(Stored data entries)

Start of Block

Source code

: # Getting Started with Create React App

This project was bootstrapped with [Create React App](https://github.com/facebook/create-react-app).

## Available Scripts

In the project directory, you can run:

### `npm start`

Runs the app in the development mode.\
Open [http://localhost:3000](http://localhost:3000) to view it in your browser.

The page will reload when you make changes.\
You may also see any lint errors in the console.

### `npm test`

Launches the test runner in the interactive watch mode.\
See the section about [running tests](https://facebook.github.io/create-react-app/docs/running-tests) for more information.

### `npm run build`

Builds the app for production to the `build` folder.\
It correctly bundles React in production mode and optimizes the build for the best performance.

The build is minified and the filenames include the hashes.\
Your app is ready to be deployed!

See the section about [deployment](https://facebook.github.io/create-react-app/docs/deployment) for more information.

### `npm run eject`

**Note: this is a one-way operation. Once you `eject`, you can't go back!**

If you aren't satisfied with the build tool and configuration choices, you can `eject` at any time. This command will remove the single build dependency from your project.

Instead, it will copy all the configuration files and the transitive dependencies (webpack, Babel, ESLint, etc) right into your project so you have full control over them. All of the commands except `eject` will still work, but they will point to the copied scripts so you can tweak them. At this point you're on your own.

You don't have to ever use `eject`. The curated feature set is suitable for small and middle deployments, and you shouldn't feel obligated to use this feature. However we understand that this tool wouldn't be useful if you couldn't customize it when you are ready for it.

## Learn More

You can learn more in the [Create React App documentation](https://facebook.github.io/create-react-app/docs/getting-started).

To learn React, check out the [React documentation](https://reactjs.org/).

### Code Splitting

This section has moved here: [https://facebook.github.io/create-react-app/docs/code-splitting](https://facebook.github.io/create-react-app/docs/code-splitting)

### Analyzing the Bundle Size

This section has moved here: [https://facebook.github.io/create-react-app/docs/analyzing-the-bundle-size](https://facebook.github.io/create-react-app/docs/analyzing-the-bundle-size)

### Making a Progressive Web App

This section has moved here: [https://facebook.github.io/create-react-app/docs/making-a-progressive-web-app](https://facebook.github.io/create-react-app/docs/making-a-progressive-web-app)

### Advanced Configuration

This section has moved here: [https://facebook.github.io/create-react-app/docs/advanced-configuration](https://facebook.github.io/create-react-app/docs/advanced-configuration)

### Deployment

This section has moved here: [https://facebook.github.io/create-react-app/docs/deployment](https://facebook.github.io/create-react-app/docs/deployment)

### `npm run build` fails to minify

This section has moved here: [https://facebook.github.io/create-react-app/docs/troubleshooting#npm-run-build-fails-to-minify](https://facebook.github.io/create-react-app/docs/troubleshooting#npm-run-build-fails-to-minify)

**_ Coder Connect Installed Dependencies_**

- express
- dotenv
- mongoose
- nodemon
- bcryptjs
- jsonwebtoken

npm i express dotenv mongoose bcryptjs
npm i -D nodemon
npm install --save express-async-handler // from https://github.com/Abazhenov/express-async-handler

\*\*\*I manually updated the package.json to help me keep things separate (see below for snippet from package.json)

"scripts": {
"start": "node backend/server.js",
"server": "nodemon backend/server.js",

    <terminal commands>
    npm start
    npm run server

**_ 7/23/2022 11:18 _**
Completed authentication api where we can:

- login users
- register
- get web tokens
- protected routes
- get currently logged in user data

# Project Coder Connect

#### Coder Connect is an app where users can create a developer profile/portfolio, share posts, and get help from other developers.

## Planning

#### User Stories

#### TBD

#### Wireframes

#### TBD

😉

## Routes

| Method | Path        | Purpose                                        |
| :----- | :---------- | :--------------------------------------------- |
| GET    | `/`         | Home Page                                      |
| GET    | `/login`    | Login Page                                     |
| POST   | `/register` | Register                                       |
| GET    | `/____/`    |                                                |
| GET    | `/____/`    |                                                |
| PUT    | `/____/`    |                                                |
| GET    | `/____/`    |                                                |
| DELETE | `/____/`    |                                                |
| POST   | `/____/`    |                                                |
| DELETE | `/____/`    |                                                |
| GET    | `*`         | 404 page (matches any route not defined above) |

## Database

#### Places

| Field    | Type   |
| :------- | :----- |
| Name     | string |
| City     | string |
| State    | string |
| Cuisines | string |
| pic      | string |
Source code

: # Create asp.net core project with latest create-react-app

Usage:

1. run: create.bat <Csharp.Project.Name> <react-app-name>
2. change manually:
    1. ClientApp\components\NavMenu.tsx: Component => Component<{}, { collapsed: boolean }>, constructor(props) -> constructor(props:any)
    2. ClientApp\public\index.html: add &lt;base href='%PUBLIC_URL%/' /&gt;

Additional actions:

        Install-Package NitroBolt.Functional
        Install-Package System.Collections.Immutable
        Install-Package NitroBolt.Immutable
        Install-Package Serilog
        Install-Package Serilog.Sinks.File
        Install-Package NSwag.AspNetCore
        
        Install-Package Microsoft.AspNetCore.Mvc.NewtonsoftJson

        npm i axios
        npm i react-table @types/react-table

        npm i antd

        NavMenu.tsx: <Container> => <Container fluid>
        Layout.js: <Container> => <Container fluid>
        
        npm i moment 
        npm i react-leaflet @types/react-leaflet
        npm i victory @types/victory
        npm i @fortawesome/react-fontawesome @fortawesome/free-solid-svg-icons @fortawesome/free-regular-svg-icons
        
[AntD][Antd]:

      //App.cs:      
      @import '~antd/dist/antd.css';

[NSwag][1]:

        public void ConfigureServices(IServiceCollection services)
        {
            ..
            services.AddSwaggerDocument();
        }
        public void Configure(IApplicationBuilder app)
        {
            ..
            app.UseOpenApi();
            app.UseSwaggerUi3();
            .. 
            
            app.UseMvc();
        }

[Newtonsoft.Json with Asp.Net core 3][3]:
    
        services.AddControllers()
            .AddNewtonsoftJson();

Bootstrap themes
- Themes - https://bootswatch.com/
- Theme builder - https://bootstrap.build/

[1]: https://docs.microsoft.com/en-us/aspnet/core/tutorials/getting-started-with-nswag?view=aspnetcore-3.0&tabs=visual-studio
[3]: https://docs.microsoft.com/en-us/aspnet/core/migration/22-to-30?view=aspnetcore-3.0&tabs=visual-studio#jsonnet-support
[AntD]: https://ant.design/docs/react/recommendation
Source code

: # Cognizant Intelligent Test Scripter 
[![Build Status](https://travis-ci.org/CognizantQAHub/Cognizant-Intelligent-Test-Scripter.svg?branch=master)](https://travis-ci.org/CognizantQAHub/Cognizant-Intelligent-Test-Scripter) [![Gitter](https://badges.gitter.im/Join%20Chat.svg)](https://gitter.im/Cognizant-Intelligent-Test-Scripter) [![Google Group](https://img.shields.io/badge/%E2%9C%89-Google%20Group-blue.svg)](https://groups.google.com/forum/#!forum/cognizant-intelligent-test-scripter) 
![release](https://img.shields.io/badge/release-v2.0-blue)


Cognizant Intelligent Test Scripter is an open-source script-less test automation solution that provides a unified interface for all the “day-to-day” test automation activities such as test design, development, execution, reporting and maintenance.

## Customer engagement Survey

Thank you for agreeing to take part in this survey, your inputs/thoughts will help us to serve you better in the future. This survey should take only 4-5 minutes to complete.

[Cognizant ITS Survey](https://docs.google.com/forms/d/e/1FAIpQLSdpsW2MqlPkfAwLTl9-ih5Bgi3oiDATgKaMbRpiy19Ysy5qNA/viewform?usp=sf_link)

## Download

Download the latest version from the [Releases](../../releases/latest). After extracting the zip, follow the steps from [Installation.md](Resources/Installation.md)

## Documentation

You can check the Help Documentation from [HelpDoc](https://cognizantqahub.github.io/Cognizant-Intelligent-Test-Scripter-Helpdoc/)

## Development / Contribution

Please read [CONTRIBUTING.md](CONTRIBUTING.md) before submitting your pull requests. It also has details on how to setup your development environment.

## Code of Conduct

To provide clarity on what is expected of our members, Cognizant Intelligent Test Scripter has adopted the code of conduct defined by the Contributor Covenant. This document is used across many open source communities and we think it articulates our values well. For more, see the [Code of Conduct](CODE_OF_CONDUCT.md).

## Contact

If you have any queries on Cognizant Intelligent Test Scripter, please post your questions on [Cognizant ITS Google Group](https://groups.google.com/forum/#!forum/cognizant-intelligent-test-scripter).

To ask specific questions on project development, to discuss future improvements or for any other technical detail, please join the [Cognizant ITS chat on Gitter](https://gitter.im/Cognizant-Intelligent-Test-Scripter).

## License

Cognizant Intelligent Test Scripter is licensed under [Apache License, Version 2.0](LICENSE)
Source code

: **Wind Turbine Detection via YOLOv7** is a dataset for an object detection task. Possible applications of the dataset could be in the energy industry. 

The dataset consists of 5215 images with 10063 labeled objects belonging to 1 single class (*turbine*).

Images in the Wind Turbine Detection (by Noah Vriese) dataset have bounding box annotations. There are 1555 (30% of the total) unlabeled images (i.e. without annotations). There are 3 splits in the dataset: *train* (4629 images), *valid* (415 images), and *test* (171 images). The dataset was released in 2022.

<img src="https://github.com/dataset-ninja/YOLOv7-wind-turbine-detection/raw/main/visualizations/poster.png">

End of Block

* _Your objective_
Copy out every line of the data where the word "ready" occurs.

* _Reply to the exercise_
Your app is ready to be deployed!
You don't have to ever use `eject`. The curated feature set is suitable for small and middle deployments, and you shouldn't feel obligated to use this feature. However we understand that this tool wouldn't be useful if you couldn't customize it when you are ready for it.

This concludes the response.